### EXTRACTED MATERIAL ###
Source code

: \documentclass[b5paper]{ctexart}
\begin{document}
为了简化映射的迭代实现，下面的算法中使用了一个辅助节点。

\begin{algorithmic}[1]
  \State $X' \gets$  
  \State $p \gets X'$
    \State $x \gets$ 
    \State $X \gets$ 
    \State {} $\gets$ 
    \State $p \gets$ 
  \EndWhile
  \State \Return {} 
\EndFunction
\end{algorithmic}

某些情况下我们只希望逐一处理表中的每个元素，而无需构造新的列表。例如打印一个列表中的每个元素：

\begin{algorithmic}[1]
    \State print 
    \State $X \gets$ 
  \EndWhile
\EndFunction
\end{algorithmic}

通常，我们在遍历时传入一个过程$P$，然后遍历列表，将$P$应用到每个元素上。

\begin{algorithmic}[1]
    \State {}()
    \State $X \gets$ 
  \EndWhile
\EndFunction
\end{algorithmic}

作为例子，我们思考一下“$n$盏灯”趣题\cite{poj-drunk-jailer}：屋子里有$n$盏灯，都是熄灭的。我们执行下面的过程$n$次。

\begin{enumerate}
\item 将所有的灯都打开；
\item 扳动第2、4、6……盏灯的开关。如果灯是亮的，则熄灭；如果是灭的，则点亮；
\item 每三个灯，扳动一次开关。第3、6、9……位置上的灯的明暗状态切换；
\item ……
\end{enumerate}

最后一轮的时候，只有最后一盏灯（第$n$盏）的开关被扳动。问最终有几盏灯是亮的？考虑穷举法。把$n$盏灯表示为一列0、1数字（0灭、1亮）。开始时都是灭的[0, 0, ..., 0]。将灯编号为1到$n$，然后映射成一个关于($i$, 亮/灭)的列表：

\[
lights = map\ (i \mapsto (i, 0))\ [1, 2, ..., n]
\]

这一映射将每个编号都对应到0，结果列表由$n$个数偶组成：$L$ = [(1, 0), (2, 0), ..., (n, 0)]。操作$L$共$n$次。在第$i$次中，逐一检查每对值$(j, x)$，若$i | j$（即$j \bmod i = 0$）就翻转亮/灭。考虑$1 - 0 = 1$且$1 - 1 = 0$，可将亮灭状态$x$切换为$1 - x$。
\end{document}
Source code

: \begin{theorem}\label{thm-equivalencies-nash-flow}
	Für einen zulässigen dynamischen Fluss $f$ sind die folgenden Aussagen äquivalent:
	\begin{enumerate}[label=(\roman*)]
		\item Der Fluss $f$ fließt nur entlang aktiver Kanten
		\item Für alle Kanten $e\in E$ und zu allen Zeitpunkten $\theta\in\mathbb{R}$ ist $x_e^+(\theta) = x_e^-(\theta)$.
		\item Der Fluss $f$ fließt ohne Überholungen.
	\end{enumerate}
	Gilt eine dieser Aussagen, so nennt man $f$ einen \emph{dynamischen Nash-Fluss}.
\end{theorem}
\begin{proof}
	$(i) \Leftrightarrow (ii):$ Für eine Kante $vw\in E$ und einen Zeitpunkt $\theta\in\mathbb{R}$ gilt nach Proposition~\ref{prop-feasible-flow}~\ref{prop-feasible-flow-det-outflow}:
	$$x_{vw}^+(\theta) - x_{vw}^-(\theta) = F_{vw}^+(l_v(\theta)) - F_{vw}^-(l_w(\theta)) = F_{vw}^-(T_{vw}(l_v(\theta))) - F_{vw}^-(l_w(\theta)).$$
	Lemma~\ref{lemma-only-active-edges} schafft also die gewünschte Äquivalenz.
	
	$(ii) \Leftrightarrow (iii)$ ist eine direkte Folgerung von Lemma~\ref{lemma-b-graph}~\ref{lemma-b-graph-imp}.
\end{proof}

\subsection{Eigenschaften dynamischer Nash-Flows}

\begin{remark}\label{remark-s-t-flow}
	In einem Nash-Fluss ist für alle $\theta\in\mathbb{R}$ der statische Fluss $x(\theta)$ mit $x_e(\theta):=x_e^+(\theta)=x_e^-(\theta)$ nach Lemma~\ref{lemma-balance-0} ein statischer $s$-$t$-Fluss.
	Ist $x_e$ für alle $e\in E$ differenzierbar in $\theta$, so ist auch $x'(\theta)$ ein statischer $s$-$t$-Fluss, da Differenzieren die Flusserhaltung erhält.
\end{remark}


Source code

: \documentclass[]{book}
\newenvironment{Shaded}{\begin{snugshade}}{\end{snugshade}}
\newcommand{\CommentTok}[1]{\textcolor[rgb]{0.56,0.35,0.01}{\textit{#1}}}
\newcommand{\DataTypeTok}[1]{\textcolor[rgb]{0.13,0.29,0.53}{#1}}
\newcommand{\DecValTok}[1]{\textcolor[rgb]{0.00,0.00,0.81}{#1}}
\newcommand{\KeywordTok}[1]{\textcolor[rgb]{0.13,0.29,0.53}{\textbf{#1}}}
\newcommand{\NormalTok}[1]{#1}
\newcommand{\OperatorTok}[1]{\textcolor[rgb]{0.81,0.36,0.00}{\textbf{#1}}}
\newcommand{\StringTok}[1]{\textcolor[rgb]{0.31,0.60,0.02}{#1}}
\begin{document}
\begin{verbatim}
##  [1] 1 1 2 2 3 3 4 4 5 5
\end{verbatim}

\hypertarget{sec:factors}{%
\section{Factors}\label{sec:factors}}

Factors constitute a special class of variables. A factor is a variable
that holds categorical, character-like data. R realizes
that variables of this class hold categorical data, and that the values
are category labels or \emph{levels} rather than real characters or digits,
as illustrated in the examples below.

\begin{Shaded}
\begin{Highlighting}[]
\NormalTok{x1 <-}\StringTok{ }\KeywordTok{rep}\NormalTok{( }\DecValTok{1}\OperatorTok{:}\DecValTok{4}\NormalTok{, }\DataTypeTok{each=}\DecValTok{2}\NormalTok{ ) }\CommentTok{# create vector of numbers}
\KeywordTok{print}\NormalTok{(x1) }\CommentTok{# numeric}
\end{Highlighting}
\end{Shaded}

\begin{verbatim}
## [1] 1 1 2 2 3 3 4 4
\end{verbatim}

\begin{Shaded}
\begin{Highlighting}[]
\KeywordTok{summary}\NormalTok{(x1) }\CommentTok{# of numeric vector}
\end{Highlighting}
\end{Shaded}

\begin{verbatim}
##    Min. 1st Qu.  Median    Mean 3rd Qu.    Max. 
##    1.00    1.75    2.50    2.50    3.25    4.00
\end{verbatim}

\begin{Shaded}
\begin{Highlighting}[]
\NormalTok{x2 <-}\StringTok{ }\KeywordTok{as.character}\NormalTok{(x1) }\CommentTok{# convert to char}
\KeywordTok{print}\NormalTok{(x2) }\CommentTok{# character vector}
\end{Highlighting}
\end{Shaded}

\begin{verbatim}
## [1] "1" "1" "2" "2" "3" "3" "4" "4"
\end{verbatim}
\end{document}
###
INSTRUCTIONS TO FOLLOW >> Please restate every record shown above, word for word.

ANSWER TO THE EXERCISE >>
Source code

: \documentclass[b5paper]{ctexart}
\begin{document}
为了简化映射的迭代实现，下面的算法中使用了一个辅助节点。

\begin{algorithmic}[1]
  \State $X' \gets$  
  \State $p \gets X'$
    \State $x \gets$ 
    \State $X \gets$ 
    \State {} $\gets$ 
    \State $p \gets$ 
  \EndWhile
  \State \Return {} 
\EndFunction
\end{algorithmic}

某些情况下我们只希望逐一处理表中的每个元素，而无需构造新的列表。例如打印一个列表中的每个元素：

\begin{algorithmic}[1]
    \State print 
    \State $X \gets$ 
  \EndWhile
\EndFunction
\end{algorithmic}

通常，我们在遍历时传入一个过程$P$，然后遍历列表，将$P$应用到每个元素上。

\begin{algorithmic}[1]
    \State {}()
    \State $X \gets$ 
  \EndWhile
\EndFunction
\end{algorithmic}

作为例子，我们思考一下“$n$盏灯”趣题\cite{poj-drunk-jailer}：屋子里有$n$盏灯，都是熄灭的。我们执行下面的过程$n$次。

\begin{enumerate}
\item 将所有的灯都打开；
\item 扳动第2、4、6……盏灯的开关。如果灯是亮的，则熄灭；如果是灭的，则点亮；
\item 每三个灯，扳动一次开关。第3、6、9……位置上的灯的明暗状态切换；
\item ……
\end{enumerate}

最后一轮的时候，只有最后一盏灯（第$n$盏）的开关被扳动。问最终有几盏灯是亮的？考虑穷举法。把$n$盏灯表示为一列0、1数字（0灭、1亮）。开始时都是灭的[0, 0, ..., 0]。将灯编号为1到$n$，然后映射成一个关于($i$, 亮/灭)的列表：

\[
lights = map\ (i \mapsto (i, 0))\ [1, 2, ..., n]
\]

这一映射将每个编号都对应到0，结果列表由$n$个数偶组成：$L$ = [(1, 0), (2, 0), ..., (n, 0)]。操作$L$共$n$次。在第$i$次中，逐一检查每对值$(j, x)$，若$i | j$（即$j \bmod i = 0$）就翻转亮/灭。考虑$1 - 0 = 1$且$1 - 1 = 0$，可将亮灭状态$x$切换为$1 - x$。
\end{document}
Source code

: \begin{theorem}\label{thm-equivalencies-nash-flow}
	Für einen zulässigen dynamischen Fluss $f$ sind die folgenden Aussagen äquivalent:
	\begin{enumerate}[label=(\roman*)]
		\item Der Fluss $f$ fließt nur entlang aktiver Kanten
		\item Für alle Kanten $e\in E$ und zu allen Zeitpunkten $\theta\in\mathbb{R}$ ist $x_e^+(\theta) = x_e^-(\theta)$.
		\item Der Fluss $f$ fließt ohne Überholungen.
	\end{enumerate}
	Gilt eine dieser Aussagen, so nennt man $f$ einen \emph{dynamischen Nash-Fluss}.
\end{theorem}
\begin{proof}
	$(i) \Leftrightarrow (ii):$ Für eine Kante $vw\in E$ und einen Zeitpunkt $\theta\in\mathbb{R}$ gilt nach Proposition~\ref{prop-feasible-flow}~\ref{prop-feasible-flow-det-outflow}:
	$$x_{vw}^+(\theta) - x_{vw}^-(\theta) = F_{vw}^+(l_v(\theta)) - F_{vw}^-(l_w(\theta)) = F_{vw}^-(T_{vw}(l_v(\theta))) - F_{vw}^-(l_w(\theta)).$$
	Lemma~\ref{lemma-only-active-edges} schafft also die gewünschte Äquivalenz.
	
	$(ii) \Leftrightarrow (iii)$ ist eine direkte Folgerung von Lemma~\ref{lemma-b-graph}~\ref{lemma-b-graph-imp}.
\end{proof}

\subsection{Eigenschaften dynamischer Nash-Flows}

\begin{remark}\label{remark-s-t-flow}
	In einem Nash-Fluss ist für alle $\theta\in\mathbb{R}$ der statische Fluss $x(\theta)$ mit $x_e(\theta):=x_e^+(\theta)=x_e^-(\theta)$ nach Lemma~\ref{lemma-balance-0} ein statischer $s$-$t$-Fluss.
	Ist $x_e$ für alle $e\in E$ differenzierbar in $\theta$, so ist auch $x'(\theta)$ ein statischer $s$-$t$-Fluss, da Differenzieren die Flusserhaltung erhält.
\end{remark}


Source code

: \documentclass[]{book}
\newenvironment{Shaded}{\begin{snugshade}}{\end{snugshade}}
\newcommand{\CommentTok}[1]{\textcolor[rgb]{0.56,0.35,0.01}{\textit{#1}}}
\newcommand{\DataTypeTok}[1]{\textcolor[rgb]{0.13,0.29,0.53}{#1}}
\newcommand{\DecValTok}[1]{\textcolor[rgb]{0.00,0.00,0.81}{#1}}
\newcommand{\KeywordTok}[1]{\textcolor[rgb]{0.13,0.29,0.53}{\textbf{#1}}}
\newcommand{\NormalTok}[1]{#1}
\newcommand{\OperatorTok}[1]{\textcolor[rgb]{0.81,0.36,0.00}{\textbf{#1}}}
\newcommand{\StringTok}[1]{\textcolor[rgb]{0.31,0.60,0.02}{#1}}
\begin{document}
\begin{verbatim}
##  [1] 1 1 2 2 3 3 4 4 5 5
\end{verbatim}

\hypertarget{sec:factors}{%
\section{Factors}\label{sec:factors}}

Factors constitute a special class of variables. A factor is a variable
that holds categorical, character-like data. R realizes
that variables of this class hold categorical data, and that the values
are category labels or \emph{levels} rather than real characters or digits,
as illustrated in the examples below.

\begin{Shaded}
\begin{Highlighting}[]
\NormalTok{x1 <-}\StringTok{ }\KeywordTok{rep}\NormalTok{( }\DecValTok{1}\OperatorTok{:}\DecValTok{4}\NormalTok{, }\DataTypeTok{each=}\DecValTok{2}\NormalTok{ ) }\CommentTok{# create vector of numbers}
\KeywordTok{print}\NormalTok{(x1) }\CommentTok{# numeric}
\end{Highlighting}
\end{Shaded}

\begin{verbatim}
## [1] 1 1 2 2 3 3 4 4
\end{verbatim}

\begin{Shaded}
\begin{Highlighting}[]
\KeywordTok{summary}\NormalTok{(x1) }\CommentTok{# of numeric vector}
\end{Highlighting}
\end{Shaded}

\begin{verbatim}
##    Min. 1st Qu.  Median    Mean 3rd Qu.    Max. 
##    1.00    1.75    2.50    2.50    3.25    4.00
\end{verbatim}

\begin{Shaded}
\begin{Highlighting}[]
\NormalTok{x2 <-}\StringTok{ }\KeywordTok{as.character}\NormalTok{(x1) }\CommentTok{# convert to char}
\KeywordTok{print}\NormalTok{(x2) }\CommentTok{# character vector}
\end{Highlighting}
\end{Shaded}

\begin{verbatim}
## [1] "1" "1" "2" "2" "3" "3" "4" "4"
\end{verbatim}
\end{document}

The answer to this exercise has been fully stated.